(150c) Life Cycle Assessment of Greenhouse Gas Emission of Bio-Oil Co-Firing with Coal for Electric Power Generation

Life Cycle Assessment of Greenhouse
Gas Emission of Bio-oil Co-firing with Coal for Electric Power Generation

Qi Dang ^a, Mark Mba Wright ^b,
Robert C. Brown ^a,b

^aBioeconomy
Institute, Iowa State University, Ames, IA 50011, USA

^b Department of Mechanical Engineering, Iowa
State University, Ames, IA 50011, USA

Burning fossil fuels, primarily coal and
natural gas, has accounted for over 70% of greenhouse gas (GHG) emissions from the
electricity sector in the United States in 2012 and 2013. In order to reduce
carbon pollution from power plants, biomass is expected to become an important
energy source in the U.S. electricity mix under renewable portfolio standards. Bio-oil
derived from biomass fast pyrolysis can be a promising enabler of renewable
power production by overcoming biomass and coal co-firing limits. Therefore, a
novel strategy of combing bio-oil with coal for electric power generation from
existing power plants is proposed and a new vision of sequestering bio-char
produced from this thermochemical process as soil amendment is adopted. This
approach provides a sustainable and economical pathway to meeting lifecycle
carbon reduction targets in the power sector.

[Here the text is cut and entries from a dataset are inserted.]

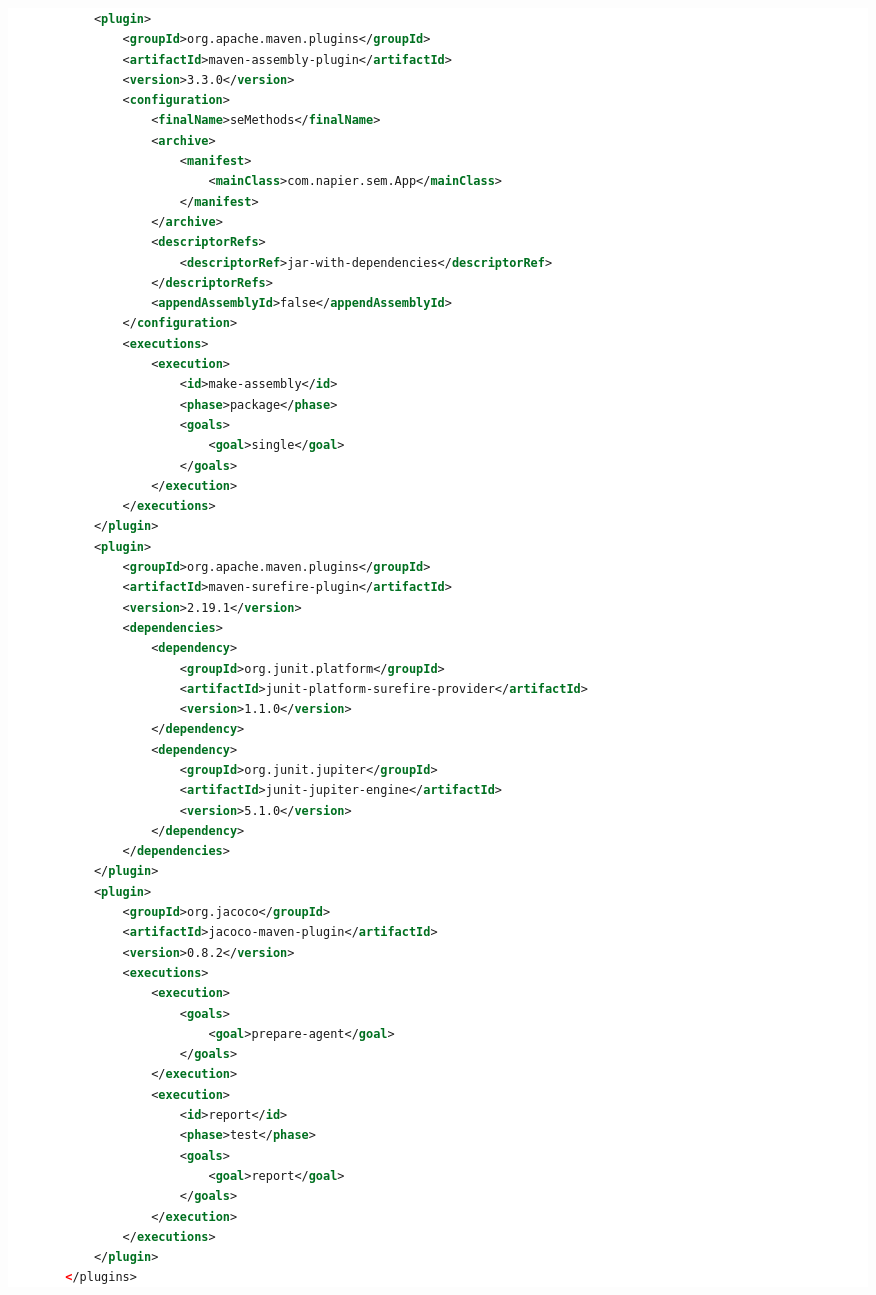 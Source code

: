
 ```xml
            <plugin>
                <groupId>org.apache.maven.plugins</groupId>
                <artifactId>maven-assembly-plugin</artifactId>
                <version>3.3.0</version>
                <configuration>
                    <finalName>seMethods</finalName>
                    <archive>
                        <manifest>
                            <mainClass>com.napier.sem.App</mainClass>
                        </manifest>
                    </archive>
                    <descriptorRefs>
                        <descriptorRef>jar-with-dependencies</descriptorRef>
                    </descriptorRefs>
                    <appendAssemblyId>false</appendAssemblyId>
                </configuration>
                <executions>
                    <execution>
                        <id>make-assembly</id>
                        <phase>package</phase>
                        <goals>
                            <goal>single</goal>
                        </goals>
                    </execution>
                </executions>
            </plugin>
            <plugin>
                <groupId>org.apache.maven.plugins</groupId>
                <artifactId>maven-surefire-plugin</artifactId>
                <version>2.19.1</version>
                <dependencies>
                    <dependency>
                        <groupId>org.junit.platform</groupId>
                        <artifactId>junit-platform-surefire-provider</artifactId>
                        <version>1.1.0</version>
                    </dependency>
                    <dependency>
                        <groupId>org.junit.jupiter</groupId>
                        <artifactId>junit-jupiter-engine</artifactId>
                        <version>5.1.0</version>
                    </dependency>
                </dependencies>
            </plugin>
            <plugin>
                <groupId>org.jacoco</groupId>
                <artifactId>jacoco-maven-plugin</artifactId>
                <version>0.8.2</version>
                <executions>
                    <execution>
                        <goals>
                            <goal>prepare-agent</goal>
                        </goals>
                    </execution>
                    <execution>
                        <id>report</id>
                        <phase>test</phase>
                        <goals>
                            <goal>report</goal>
                        </goals>
                    </execution>
                </executions>
            </plugin>
        </plugins>
``` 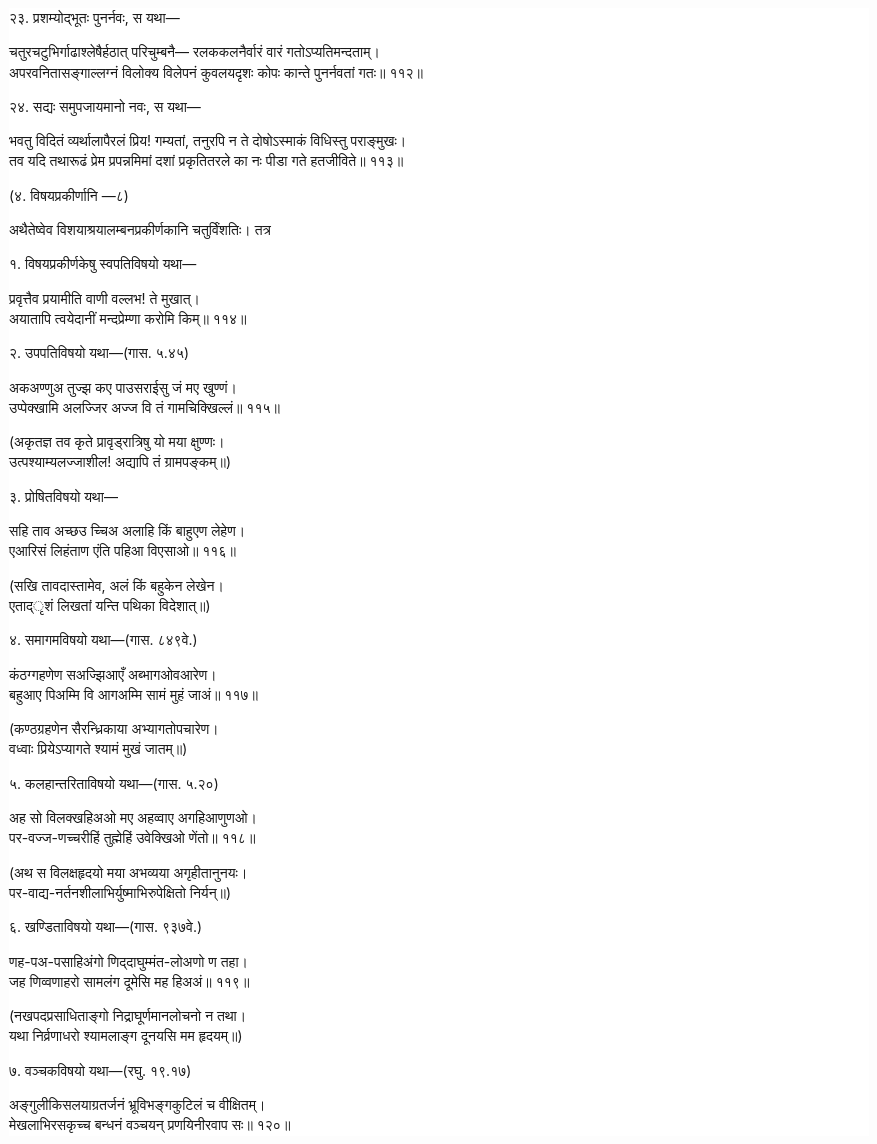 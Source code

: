 २३. प्रशम्योद्‍भूतः पुनर्नवः, स यथा—

चतुरचटुभिर्गाढाश्लेषैर्हठात् परिचुम्बनै— रलककलनैर्वारं वारं गतोऽप्यतिमन्दताम्।  
अपरवनितासङ्गाल्लग्नं विलोक्य विलेपनं कुवलयदृशः कोपः कान्ते पुनर्नवतां गतः॥ ११२॥  

२४. सद्यः समुपजायमानो नवः, स यथा—

भवतु विदितं व्यर्थालापैरलं प्रिय! गम्यतां, तनुरपि न ते दोषोऽस्माकं विधिस्तु पराङ्मुखः।  
तव यदि तथारूढं प्रेम प्रपन्नमिमां दशां प्रकृतितरले का नः पीडा गते हतजीविते॥ ११३॥  

(४. विषयप्रकीर्णानि —८)

अथैतेष्वेव विशयाश्रयालम्बनप्रकीर्णकानि चतुर्विंशतिः। तत्र

१. विषयप्रकीर्णकेषु स्वपतिविषयो यथा—

प्रवृत्तैव प्रयामीति वाणी वल्लभ! ते मुखात्।  
अयातापि त्वयेदानीं मन्दप्रेम्णा करोमि किम्॥ ११४॥  

२. उपपतिविषयो यथा—(गास. ५.४५)

अकअण्णुअ तुज्झ कए पाउसराईसु जं मए खुण्णं।  
उप्पेक्खामि अलज्जिर अज्ज वि तं गामचिक्खिल्लं॥ ११५॥  

(अकृतज्ञ तव कृते प्रावृड्‍रात्रिषु यो मया क्षुण्णः।  
उत्पश्याम्यलज्जाशील! अद्यापि तं ग्रामपङ्कम्॥)  

३. प्रोषितविषयो यथा—

सहि ताव अच्छउ च्चिअ अलाहि किं बाहुएण लेहेण।  
एआरिसं लिहंताण एंति पहिआ विएसाओ॥ ११६॥  

(सखि तावदास्तामेव, अलं किं बहुकेन लेखेन।  
एताद्‍ृशं लिखतां यन्ति पथिका विदेशात्॥)  

४. समागमविषयो यथा—(गास. ८४९वे.)

कंठग्गहणेण सअज्झिआएँ अब्भागओवआरेण।  
बहुआए पिअम्मि वि आगअम्मि सामं मुहं जाअं॥ ११७॥  

(कण्ठग्रहणेन सैरन्ध्रिकाया अभ्यागतोपचारेण।  
वध्वाः प्रियेऽप्यागते श्यामं मुखं जातम्॥)  

५. कलहान्तरिताविषयो यथा—(गास. ५.२०)

अह सो विलक्खहिअओ मए अहव्वाए अगहिआणुणओ।  
पर-वज्ज-णच्चरीहिं तुह्मेहिं उवेक्खिओ णेंतो॥ ११८॥  

(अथ स विलक्षहृदयो मया अभव्यया अगृहीतानुनयः।  
पर-वाद्य-नर्तनशीलाभिर्युष्माभिरुपेक्षितो निर्यन्॥)  

६. खण्डिताविषयो यथा—(गास. ९३७वे.)

णह-पअ-पसाहिअंगो णिद्‍दाघुम्मंत-लोअणो ण तहा।  
जह णिव्वणाहरो सामलंग दूमेसि मह हिअअं॥ ११९॥  

(नखपदप्रसाधिताङ्गो निद्राघूर्णमानलोचनो न तथा।  
यथा निर्व्रणाधरो श्यामलाङ्ग दूनयसि मम हृदयम्॥)  

७. वञ्चकविषयो यथा—(रघु. १९.१७)

अङ्गुलीकिसलयाग्रतर्जनं भ्रूविभङ्गकुटिलं च वीक्षितम्।  
मेखलाभिरसकृच्च बन्धनं वञ्चयन् प्रणयिनीरवाप सः॥ १२०॥  

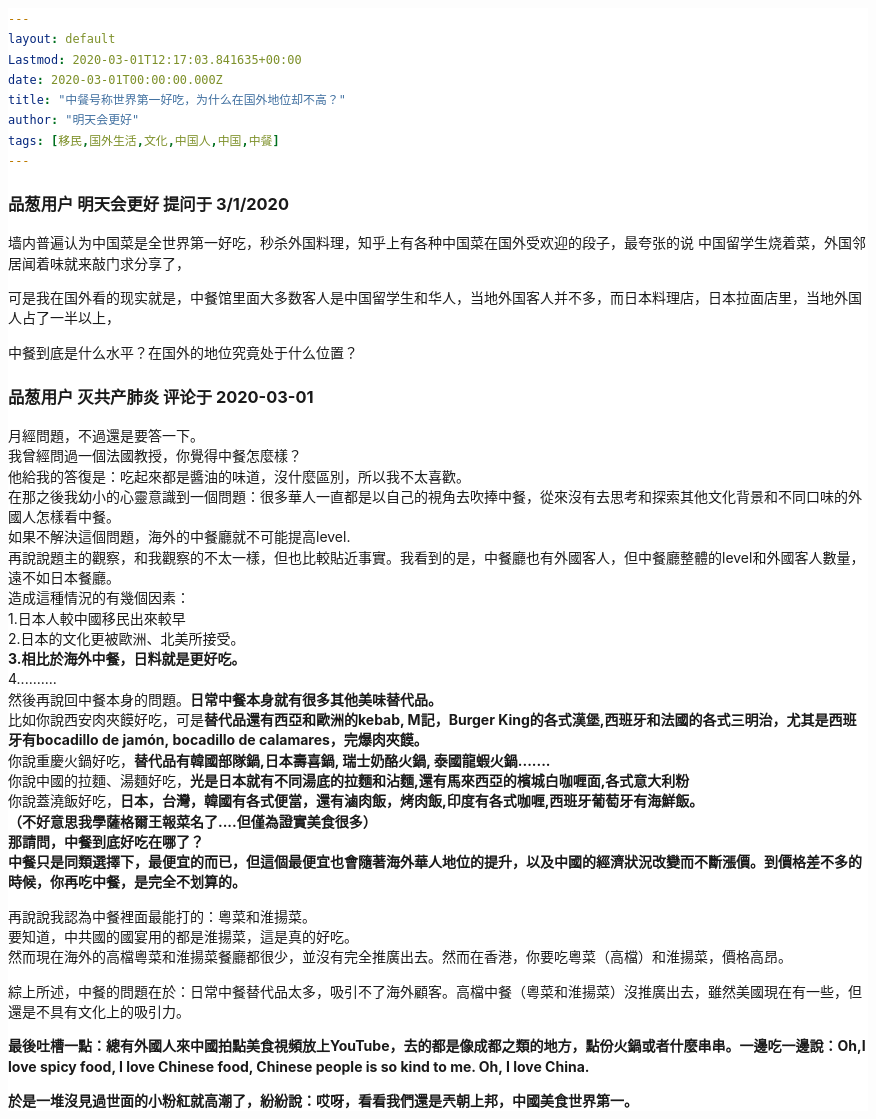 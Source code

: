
```yaml
---
layout: default
Lastmod: 2020-03-01T12:17:03.841635+00:00
date: 2020-03-01T00:00:00.000Z
title: "中餐号称世界第一好吃，为什么在国外地位却不高？"
author: "明天会更好"
tags: [移民,国外生活,文化,中国人,中国,中餐]
---
```



### 品葱用户 **明天会更好** 提问于 3/1/2020
    
墙内普遍认为中国菜是全世界第一好吃，秒杀外国料理，知乎上有各种中国菜在国外受欢迎的段子，最夸张的说 中国留学生烧着菜，外国邻居闻着味就来敲门求分享了，  
  
可是我在国外看的现实就是，中餐馆里面大多数客人是中国留学生和华人，当地外国客人并不多，而日本料理店，日本拉面店里，当地外国人占了一半以上，  
  
中餐到底是什么水平？在国外的地位究竟处于什么位置？
    
                

### 品葱用户 **灭共产肺炎** 评论于 2020-03-01
        
月經問題，不過還是要答一下。  
我曾經問過一個法國教授，你覺得中餐怎麼樣？  
他給我的答復是：吃起來都是醬油的味道，沒什麼區別，所以我不太喜歡。  
在那之後我幼小的心靈意識到一個問題：很多華人一直都是以自己的視角去吹捧中餐，從來沒有去思考和探索其他文化背景和不同口味的外國人怎樣看中餐。  
如果不解決這個問題，海外的中餐廳就不可能提高level.  
再說說題主的觀察，和我觀察的不太一樣，但也比較貼近事實。我看到的是，中餐廳也有外國客人，但中餐廳整體的level和外國客人數量，遠不如日本餐廳。  
造成這種情況的有幾個因素：  
1.日本人較中國移民出來較早  
2.日本的文化更被歐洲、北美所接受。  
**3.相比於海外中餐，日料就是更好吃。**  
4..........  
然後再說回中餐本身的問題。**日常中餐本身就有很多其他美味替代品。**  
比如你說西安肉夾饃好吃，可是**替代品還有西亞和歐洲的kebab, M記，Burger King的各式漢堡,西班牙和法國的各式三明治，尤其是西班牙有bocadillo de jamón, bocadillo de calamares，完爆肉夾饃。**  
你說重慶火鍋好吃，**替代品有韓國部隊鍋,日本壽喜鍋, 瑞士奶酪火鍋, 泰國龍蝦火鍋.......**  
你說中國的拉麵、湯麵好吃，**光是日本就有不同湯底的拉麵和沾麵,還有馬來西亞的檳城白咖喱面,各式意大利粉**  
你說蓋澆飯好吃，**日本，台灣，韓國有各式便當，還有滷肉飯，烤肉飯,印度有各式咖喱,西班牙葡萄牙有海鮮飯。**  
**（不好意思我學薩格爾王報菜名了....但僅為證實美食很多）**  
**那請問，中餐到底好吃在哪了？**  
**中餐只是同類選擇下，最便宜的而已，但這個最便宜也會隨著海外華人地位的提升，以及中國的經濟狀況改變而不斷漲價。到價格差不多的時候，你再吃中餐，是完全不划算的。**  
  
再說說我認為中餐裡面最能打的：粵菜和淮揚菜。  
要知道，中共國的國宴用的都是淮揚菜，這是真的好吃。  
然而現在海外的高檔粵菜和淮揚菜餐廳都很少，並沒有完全推廣出去。然而在香港，你要吃粵菜（高檔）和淮揚菜，價格高昂。  
  
綜上所述，中餐的問題在於：日常中餐替代品太多，吸引不了海外顧客。高檔中餐（粵菜和淮揚菜）沒推廣出去，雖然美國現在有一些，但還是不具有文化上的吸引力。  
  
**最後吐槽一點：總有外國人來中國拍點美食視頻放上YouTube，去的都是像成都之類的地方，點份火鍋或者什麼串串。一邊吃一邊說：Oh,I love spicy food, I love Chinese food, Chinese people is so kind to me. Oh, I love China.**  
  
**於是一堆沒見過世面的小粉紅就高潮了，紛紛說：哎呀，看看我們還是兲朝上邦，中國美食世界第一。**  
   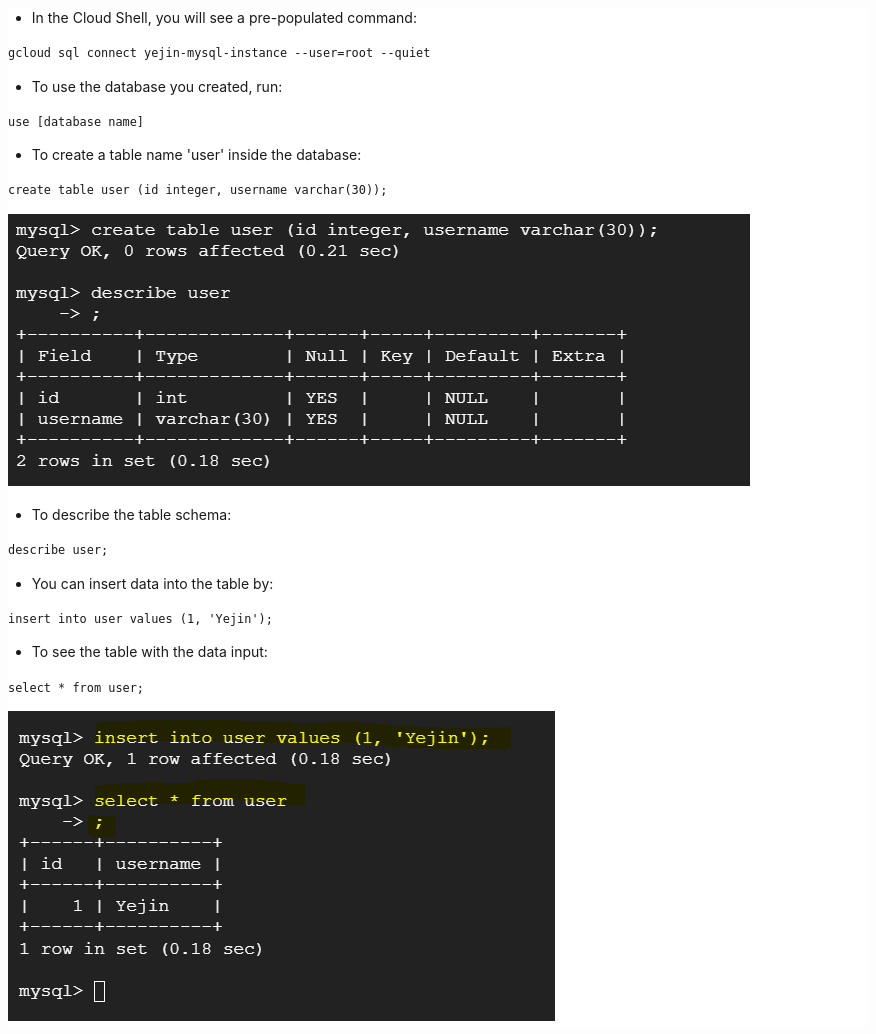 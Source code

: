
   - In the Cloud Shell, you will see a pre-populated command:

   ```
   gcloud sql connect yejin-mysql-instance --user=root --quiet
   ```
  
   - To use the database you created, run:

   ```
   use [database name]
   ```   

   - To create a table name 'user' inside the database:

  ```
  create table user (id integer, username varchar(30));
  ```


   ![table-creation](/GCP_pictures/Study-logs/Databases/table-creation.PNG "Table creation")


   - To describe the table schema:

   ```
   describe user;
   ```

   - You can insert data into the table by:

   ```
   insert into user values (1, 'Yejin');
   ```
   
   - To see the table with the data input:

   ```
   select * from user;
   ```


   ![select-all-from-user](/GCP_pictures/Study-logs/Databases/select-all-from-user.PNG "Select all from user table")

This study aims at quantitative
evaluation of GHG emissions of displacing coal via cofiring
bio-oil with coal for electric power production. Bio-oil from fast pyrolysis of
corn stover can be recovered into heavy end, middle end and light end fractions
using a fractionation system developed at Iowa State University. Heavy end is
assumed to be blended and cofired with bituminous coal
to form a bio-oil cofire fuel (BCF) compatible with
existing coal boiler systems to produce electric power. A heavy ends to coal mass
ratio of 30%:70% has been demonstrated and forms the basis of this study.
Furthermore, two scenarios including bio-char sequestration and bio-char
combustion are investigated and compared based on different applications of
bio-char. Simapro 7.3 and the IPCC 2007 method with a
100-year time horizon are selected to evaluate GHG emissions of different
scenarios.

A fast pyrolysis facility with a
processing capacity of 2000 dry metric tons per day (DMTPD) is designed using
Aspen Plus. It can be seen from the process models that when coal consumption in
the cofiring system decreases from 1594 to 455 DMTPD,
the total output power decreases from 248 to 124 MW and the corresponding heavy
end fraction varies from 30% to 60%. The sensitivity analysis for the process
model assumptions indicates that heavy end fraction is the most influential
factor to total power export followed by the isentropic efficiencies of power
generating turbines among the specified range whereas corn stover moisture
content and coal moisture content have lower impacts.

Since the environmental burdens can be
allocated to all products by mass or energy distribution from fast pyrolysis as
well as no allocation to light end, three different emission allocation cases are
analyzed within each scenario. When the heavy end fraction changes from 30% to 60%,
the GHG emissions per 1 kWh electricity produced from bio-char sequestration
scenario vary from 0.69 to 0.25 kg CO₂-eq among various cases, which
corresponds to a GHG emission reduction of 33.9% to 76% compared with that from
traditional US coal power plants. For bio-char combustion scenario, the GHG
emissions are reported to be between 0.70 to 0.35 kg CO₂-eq per kWh of
electric power generated within different distribution cases. GHG reductions of
33.1% to 66.9% are observed. In order to meet EPA's new regulation for fossil
fuel-fired power system (0.499 kg CO₂-eq/kWh), the heavy end
fraction is estimated to be between 42.1% to 45.2% for bio-char sequestration
scenario, and 45.9% to 49.5% for bio-char combustion scenario. The results
suggest that bio-char sequestration is more beneficial from an environmental
perspective. Sensitivity analysis of the life cycle emissions indicates that heavy
end fraction and turbines efficiencies have higher impacts on GHG emissions,
followed by electricity consumption in the corn stover pretreatment and
pyrolysis process, corn stover moisture content, and corn stover
transport distance. Uncertainty analysis is conducted as well to estimate the
ranges of expected GHG emissions by incorporating probability distributions of
selected parameters. The results show relatively large uncertainties exist in
terms of wide ranges of heavy end fraction. These results suggest that heavy
end fraction is a viable option for coal power plants to reduce their lifecycle
emissions and that future study is needed to determine its performance in
commercial-scale systems.